THE Royal Town Planning Institute (RTPI) Scotland has hailed the publication of the finalised national planning framework (NPF) 4 as a ‘significant milestone’ in ambitions to target climate change.
The framework will now be discussed by Parliament before being subject to a vote in the chamber.
Proposals in the national planning framework 4 include:
- Enabling more renewable energy generation, outside National Parks and National Scenic Areas, to support the transition away from reliance on fossil fuels.
- Supporting emerging low-carbon and zero emissions technologies – including hydrogen and carbon capture – and developments on land that unlock the transformative potential of offshore renewable energy, such as expansion of the electricity grid.

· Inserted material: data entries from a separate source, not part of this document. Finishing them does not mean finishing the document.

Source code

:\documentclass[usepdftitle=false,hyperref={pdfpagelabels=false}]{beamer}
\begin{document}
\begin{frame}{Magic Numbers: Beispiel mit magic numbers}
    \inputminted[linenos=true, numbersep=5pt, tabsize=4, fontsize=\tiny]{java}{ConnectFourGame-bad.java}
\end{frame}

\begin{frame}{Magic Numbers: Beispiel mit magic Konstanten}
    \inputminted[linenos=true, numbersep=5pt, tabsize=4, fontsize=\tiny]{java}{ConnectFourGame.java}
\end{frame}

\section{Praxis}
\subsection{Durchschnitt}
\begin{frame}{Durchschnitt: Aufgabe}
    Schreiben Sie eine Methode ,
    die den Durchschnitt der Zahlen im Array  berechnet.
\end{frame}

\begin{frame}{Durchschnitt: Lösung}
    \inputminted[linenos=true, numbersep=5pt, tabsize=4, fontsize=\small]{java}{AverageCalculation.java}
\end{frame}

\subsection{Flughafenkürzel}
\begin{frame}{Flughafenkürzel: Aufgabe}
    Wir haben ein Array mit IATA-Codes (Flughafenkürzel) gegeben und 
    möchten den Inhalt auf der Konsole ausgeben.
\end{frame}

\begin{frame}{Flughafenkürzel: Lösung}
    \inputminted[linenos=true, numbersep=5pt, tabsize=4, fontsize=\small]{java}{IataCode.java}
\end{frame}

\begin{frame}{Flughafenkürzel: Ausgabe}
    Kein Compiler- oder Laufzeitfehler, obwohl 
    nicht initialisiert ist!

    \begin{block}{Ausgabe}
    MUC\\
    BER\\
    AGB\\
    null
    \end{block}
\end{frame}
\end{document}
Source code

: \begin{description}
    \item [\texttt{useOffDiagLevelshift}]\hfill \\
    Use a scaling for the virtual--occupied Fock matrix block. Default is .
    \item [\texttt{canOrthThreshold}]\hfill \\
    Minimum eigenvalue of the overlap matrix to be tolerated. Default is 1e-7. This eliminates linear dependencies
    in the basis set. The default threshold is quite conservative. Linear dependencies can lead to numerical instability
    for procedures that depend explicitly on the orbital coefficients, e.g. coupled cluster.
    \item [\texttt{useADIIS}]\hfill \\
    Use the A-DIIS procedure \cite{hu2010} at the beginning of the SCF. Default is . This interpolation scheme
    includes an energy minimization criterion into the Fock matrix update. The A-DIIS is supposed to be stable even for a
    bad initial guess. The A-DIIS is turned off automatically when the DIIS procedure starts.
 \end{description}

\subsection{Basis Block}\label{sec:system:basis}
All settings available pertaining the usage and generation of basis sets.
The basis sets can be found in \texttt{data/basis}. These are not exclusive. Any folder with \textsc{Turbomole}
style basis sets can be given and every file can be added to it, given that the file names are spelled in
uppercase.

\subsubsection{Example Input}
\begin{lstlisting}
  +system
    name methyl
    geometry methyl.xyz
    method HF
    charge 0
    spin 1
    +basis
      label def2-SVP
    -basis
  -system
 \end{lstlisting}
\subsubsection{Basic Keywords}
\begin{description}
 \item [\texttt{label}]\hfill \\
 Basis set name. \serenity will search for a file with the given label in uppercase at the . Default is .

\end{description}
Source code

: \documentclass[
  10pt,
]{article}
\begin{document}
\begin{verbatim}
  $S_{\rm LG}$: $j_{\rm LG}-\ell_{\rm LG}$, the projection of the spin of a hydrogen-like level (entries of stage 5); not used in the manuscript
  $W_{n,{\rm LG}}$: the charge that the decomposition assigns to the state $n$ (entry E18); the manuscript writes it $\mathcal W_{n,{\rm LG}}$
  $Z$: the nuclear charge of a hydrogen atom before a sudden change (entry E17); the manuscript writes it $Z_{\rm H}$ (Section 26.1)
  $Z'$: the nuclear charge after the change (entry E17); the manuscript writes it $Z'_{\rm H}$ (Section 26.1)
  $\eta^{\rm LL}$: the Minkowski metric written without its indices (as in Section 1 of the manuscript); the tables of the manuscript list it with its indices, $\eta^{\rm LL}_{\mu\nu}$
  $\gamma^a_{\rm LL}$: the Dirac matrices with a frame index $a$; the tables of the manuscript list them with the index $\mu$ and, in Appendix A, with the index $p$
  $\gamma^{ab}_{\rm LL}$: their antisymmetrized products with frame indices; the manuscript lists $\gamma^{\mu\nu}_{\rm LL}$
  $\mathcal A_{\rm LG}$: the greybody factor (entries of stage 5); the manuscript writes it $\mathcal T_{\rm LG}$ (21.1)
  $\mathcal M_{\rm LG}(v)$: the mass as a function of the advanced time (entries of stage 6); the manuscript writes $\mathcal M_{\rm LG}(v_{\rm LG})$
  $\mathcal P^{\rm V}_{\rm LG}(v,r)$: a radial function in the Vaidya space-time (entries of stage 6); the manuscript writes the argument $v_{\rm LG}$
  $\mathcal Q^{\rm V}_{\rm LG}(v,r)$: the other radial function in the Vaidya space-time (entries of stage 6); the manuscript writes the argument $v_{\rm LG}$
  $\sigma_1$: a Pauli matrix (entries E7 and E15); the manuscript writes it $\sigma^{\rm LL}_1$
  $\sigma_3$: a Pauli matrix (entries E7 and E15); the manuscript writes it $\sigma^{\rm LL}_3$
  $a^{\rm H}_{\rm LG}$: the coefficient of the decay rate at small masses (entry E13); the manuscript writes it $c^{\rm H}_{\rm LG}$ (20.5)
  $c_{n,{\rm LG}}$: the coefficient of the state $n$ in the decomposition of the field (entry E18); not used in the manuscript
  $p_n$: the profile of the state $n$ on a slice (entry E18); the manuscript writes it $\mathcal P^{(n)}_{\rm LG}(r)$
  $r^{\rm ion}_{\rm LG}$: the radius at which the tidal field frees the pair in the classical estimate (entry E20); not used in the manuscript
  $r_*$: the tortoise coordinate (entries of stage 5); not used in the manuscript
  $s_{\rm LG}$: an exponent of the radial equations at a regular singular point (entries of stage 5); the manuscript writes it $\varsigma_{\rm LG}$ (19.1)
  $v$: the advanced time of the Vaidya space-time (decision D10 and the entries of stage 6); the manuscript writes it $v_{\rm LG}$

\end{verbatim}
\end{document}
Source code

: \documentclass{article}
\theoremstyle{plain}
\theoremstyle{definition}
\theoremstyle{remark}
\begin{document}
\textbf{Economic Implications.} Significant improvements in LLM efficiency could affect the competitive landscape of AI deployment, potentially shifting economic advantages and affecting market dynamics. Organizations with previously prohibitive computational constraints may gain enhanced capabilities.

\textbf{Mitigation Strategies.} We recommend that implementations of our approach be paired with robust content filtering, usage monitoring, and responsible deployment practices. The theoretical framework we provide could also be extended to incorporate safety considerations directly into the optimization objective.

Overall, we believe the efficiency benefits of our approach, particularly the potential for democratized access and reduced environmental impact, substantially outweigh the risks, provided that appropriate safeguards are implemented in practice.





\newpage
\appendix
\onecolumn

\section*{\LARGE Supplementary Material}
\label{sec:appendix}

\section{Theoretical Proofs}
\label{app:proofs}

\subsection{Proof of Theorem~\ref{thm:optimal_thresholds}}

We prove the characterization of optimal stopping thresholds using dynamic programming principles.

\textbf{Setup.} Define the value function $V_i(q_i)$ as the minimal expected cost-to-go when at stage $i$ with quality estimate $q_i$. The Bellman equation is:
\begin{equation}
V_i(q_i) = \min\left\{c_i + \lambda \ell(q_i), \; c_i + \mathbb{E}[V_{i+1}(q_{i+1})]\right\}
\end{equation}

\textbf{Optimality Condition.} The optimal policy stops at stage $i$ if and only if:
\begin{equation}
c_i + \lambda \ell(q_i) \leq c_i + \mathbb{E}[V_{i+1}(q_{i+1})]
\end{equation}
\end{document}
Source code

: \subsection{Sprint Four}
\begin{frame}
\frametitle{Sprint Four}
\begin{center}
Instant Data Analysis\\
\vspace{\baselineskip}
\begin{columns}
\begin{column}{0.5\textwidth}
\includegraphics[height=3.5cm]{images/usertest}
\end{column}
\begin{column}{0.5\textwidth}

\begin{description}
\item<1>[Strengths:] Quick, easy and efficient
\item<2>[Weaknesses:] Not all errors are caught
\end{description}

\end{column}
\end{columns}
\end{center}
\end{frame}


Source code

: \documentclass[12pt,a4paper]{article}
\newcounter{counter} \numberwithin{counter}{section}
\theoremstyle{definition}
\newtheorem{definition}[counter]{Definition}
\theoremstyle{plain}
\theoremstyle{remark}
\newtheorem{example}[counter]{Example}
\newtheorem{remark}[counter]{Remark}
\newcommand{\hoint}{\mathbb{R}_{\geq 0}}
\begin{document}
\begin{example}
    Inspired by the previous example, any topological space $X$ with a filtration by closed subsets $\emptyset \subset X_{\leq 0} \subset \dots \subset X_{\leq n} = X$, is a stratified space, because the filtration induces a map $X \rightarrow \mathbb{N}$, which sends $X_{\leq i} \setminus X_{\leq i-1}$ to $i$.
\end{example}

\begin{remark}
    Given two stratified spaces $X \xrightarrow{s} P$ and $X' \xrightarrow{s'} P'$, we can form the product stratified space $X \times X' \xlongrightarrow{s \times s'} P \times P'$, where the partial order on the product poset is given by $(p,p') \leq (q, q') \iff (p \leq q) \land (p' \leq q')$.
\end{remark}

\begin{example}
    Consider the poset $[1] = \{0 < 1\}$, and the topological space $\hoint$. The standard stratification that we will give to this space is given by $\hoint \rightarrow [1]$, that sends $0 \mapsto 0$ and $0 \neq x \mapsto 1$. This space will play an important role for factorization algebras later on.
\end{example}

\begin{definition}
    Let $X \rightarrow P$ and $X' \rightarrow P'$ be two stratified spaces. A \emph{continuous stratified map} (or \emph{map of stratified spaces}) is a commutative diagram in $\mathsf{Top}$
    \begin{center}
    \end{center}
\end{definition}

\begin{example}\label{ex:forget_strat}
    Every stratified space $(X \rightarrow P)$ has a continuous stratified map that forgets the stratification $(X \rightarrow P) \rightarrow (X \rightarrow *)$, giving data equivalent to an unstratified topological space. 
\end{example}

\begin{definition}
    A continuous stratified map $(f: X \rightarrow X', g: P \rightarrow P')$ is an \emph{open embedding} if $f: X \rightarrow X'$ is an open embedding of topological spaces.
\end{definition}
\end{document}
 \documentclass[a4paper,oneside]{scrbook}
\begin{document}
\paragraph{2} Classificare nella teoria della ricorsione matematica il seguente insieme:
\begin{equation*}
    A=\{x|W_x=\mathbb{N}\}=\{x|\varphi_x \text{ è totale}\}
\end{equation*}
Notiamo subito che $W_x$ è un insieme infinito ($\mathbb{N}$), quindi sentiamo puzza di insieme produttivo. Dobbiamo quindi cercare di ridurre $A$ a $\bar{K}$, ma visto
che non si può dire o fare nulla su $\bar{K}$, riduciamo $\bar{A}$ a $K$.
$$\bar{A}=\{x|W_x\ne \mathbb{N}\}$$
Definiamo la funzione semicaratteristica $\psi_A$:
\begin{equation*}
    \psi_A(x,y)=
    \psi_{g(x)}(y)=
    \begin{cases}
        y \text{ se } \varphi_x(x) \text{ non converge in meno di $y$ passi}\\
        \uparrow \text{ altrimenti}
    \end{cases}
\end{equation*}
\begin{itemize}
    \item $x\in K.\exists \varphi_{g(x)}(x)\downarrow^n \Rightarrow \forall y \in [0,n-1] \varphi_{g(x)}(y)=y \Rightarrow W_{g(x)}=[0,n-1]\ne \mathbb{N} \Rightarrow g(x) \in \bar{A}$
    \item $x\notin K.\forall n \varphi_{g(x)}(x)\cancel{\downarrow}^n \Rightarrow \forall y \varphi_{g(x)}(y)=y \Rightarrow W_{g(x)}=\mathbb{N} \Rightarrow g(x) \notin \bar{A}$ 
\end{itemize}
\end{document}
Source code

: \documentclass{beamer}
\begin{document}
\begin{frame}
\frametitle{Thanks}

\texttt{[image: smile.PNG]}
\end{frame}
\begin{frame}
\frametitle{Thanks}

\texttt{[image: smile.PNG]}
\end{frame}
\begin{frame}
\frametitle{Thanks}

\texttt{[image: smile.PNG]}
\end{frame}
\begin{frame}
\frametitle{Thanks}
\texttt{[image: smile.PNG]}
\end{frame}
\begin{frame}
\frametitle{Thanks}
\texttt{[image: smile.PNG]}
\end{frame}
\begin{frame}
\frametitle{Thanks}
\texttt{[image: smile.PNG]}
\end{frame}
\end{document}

Waste incineration facilities would be highly unlikely to receive permission.
- facilitating creation of cycling or walking routes, low carbon transport, more green spaces and opportunities for play, culture and tourism.
- helping rural communities grow by enabling more local homes and encouraging a more diverse rural economy.
- regenerating city and town centres to help them adapt to economic change while enabling people to access shops, schools and workplaces within a 20 minute walk or cycle.
- Adopting a planned and evidence-based approach to delivering good quality and affordable homes that benefit communities.
Andrew Trigger, RTPI Scotland’s convenor, said, “We are pleased to see Scottish Government publish this important document on World Town Planning Day and in the week of COP 27 that rightly places planning at the heart of our drive towards net-zero. This framework will usher in a new plan led era that can make sure our towns and cities are greener, healthier, and more vibrant.
“We hope that, through this period of parliamentary consideration and debate, MSPs recognise the important role that the framework and planning can play, ensuring it is at the forefront in Scotland’s green future.
“RTPI Scotland is committed to working constructively and positively with government, parliament and stakeholders in the run up to the final parliamentary debate and vote. However, we are acutely aware of the significant budgetary cuts experienced by planning departments in recent years alongside chronic understaffing. To make this vision of Scotland to 2050 a reality, we need to provide the appropriate resources to our planning departments to prepare local development plans and manage planning applications to guide development appropriately.”